Your answer should be the lines below from the one holding "# MC Review Testing Approach" through the one holding "given different props", copied exactly and with nothing else.

__Collected data__
>>>>

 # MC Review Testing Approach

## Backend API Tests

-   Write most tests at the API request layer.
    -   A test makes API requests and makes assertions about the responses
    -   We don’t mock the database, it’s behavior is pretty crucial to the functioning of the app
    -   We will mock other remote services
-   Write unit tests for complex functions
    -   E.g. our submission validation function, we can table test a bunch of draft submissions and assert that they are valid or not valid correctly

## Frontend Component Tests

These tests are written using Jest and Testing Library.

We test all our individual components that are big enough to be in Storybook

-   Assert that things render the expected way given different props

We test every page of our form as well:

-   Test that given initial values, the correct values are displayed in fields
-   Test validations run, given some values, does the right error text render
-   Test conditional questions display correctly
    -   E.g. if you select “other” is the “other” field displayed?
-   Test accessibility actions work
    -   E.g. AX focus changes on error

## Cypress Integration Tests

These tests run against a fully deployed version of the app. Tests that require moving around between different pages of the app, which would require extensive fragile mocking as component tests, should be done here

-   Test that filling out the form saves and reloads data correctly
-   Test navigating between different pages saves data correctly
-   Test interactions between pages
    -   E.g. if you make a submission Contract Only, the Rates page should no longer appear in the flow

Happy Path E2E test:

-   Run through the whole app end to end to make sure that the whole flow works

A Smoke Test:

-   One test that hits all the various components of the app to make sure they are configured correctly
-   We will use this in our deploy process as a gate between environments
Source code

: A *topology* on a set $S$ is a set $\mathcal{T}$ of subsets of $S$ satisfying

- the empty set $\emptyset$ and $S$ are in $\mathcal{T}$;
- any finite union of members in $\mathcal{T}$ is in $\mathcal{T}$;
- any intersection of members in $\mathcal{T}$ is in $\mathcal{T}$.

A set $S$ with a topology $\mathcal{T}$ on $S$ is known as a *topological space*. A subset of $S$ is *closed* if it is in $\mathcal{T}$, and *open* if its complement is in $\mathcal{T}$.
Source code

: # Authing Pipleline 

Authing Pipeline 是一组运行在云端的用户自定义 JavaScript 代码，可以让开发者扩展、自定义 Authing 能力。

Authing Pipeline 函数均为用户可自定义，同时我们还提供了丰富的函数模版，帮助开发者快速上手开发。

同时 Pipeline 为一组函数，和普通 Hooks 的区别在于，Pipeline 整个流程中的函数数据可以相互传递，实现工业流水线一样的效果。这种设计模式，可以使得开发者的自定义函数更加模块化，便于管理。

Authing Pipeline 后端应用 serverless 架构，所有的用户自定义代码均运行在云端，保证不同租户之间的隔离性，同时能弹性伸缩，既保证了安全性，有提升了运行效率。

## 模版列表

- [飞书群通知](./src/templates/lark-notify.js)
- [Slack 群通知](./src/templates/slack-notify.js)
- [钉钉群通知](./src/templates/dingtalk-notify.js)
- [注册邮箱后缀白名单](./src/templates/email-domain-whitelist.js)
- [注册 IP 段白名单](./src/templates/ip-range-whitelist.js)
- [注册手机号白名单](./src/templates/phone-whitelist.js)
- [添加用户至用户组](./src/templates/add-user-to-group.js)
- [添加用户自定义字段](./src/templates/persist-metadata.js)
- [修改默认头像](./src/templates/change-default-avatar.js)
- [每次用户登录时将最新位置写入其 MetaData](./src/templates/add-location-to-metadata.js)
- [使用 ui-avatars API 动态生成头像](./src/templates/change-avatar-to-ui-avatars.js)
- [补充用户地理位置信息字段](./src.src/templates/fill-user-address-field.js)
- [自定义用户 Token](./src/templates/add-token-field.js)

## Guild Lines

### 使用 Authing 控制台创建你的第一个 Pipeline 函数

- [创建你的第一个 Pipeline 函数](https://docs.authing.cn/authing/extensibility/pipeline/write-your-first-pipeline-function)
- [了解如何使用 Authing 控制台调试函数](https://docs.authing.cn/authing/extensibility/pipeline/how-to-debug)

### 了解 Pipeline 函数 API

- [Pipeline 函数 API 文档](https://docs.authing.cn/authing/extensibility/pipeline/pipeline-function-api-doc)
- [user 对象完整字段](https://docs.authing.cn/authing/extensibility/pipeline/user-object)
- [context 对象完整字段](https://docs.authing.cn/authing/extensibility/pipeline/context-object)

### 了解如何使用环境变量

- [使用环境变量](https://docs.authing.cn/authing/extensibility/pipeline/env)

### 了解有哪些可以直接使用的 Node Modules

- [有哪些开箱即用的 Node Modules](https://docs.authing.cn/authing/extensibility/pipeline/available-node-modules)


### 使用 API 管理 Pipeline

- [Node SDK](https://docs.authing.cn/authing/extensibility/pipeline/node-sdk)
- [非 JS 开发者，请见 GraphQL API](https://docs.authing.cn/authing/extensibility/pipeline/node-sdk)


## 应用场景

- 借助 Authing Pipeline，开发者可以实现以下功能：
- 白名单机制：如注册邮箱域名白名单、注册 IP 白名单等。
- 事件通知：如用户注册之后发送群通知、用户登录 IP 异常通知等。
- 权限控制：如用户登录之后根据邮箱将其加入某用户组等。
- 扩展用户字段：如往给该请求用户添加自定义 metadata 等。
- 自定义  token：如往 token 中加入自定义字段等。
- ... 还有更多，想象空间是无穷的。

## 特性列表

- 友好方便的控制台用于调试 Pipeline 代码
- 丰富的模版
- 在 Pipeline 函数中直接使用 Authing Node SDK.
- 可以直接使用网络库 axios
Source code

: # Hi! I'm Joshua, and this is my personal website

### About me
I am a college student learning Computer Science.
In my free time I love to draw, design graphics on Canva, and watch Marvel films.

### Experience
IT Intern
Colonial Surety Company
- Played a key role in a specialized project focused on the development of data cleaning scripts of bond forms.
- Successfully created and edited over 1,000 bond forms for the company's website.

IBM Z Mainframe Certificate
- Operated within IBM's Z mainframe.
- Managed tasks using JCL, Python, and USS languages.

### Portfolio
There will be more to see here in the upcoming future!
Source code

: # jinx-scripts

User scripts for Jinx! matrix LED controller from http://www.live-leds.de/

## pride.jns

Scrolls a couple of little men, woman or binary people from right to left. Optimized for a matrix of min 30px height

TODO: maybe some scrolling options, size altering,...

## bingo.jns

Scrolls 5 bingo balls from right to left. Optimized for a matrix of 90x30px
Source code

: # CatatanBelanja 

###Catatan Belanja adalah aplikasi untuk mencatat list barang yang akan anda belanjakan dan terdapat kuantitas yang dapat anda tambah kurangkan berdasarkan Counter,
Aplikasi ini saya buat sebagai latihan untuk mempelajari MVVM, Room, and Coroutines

<<<<
>>>>

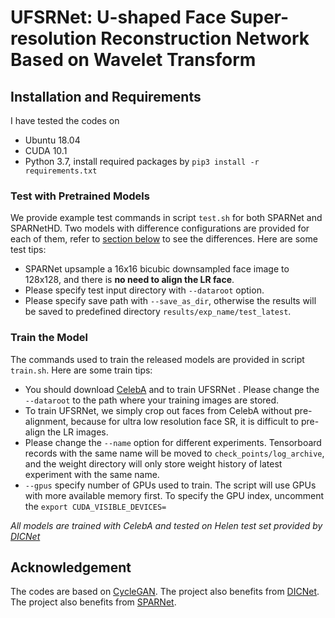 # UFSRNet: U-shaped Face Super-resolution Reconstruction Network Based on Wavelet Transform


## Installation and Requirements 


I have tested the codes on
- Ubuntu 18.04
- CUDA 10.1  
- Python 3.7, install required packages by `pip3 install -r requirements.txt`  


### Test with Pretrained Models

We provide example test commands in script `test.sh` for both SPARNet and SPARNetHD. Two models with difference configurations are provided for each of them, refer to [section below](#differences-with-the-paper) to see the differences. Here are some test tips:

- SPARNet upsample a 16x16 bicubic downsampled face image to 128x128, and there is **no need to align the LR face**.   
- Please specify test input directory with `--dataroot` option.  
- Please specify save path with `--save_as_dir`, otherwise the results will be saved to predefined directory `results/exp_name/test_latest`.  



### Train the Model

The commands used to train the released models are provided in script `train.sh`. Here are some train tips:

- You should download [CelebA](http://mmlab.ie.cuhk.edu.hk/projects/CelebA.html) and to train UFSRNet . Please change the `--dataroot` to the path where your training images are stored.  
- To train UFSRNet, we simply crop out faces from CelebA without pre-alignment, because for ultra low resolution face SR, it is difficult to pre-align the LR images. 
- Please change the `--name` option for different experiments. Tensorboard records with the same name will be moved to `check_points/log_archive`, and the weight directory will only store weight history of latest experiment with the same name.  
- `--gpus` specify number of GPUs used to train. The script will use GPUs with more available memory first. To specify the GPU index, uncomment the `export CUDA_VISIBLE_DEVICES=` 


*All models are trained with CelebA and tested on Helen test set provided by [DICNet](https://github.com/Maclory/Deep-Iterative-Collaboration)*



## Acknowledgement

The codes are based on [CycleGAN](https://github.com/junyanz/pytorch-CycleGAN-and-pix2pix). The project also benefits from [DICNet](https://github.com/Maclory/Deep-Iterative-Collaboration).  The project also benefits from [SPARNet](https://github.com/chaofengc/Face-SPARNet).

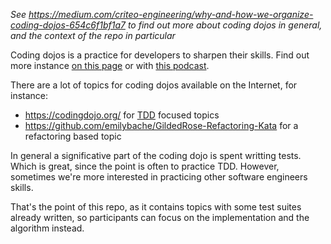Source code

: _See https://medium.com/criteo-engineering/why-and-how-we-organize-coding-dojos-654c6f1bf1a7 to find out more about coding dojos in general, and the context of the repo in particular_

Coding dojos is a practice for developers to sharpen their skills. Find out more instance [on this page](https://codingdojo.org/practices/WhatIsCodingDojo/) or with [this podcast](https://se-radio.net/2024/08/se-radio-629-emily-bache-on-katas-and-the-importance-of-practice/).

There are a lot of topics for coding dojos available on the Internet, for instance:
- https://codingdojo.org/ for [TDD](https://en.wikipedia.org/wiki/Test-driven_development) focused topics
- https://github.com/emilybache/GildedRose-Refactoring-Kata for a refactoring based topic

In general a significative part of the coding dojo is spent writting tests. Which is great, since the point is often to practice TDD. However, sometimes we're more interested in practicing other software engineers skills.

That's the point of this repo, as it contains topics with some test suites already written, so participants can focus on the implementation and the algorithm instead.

<<<<

__Reply to the task__
 # MC Review Testing Approach

## Backend API Tests

-   Write most tests at the API request layer.
    -   A test makes API requests and makes assertions about the responses
    -   We don’t mock the database, it’s behavior is pretty crucial to the functioning of the app
    -   We will mock other remote services
-   Write unit tests for complex functions
    -   E.g. our submission validation function, we can table test a bunch of draft submissions and assert that they are valid or not valid correctly

## Frontend Component Tests

These tests are written using Jest and Testing Library.

We test all our individual components that are big enough to be in Storybook

-   Assert that things render the expected way given different props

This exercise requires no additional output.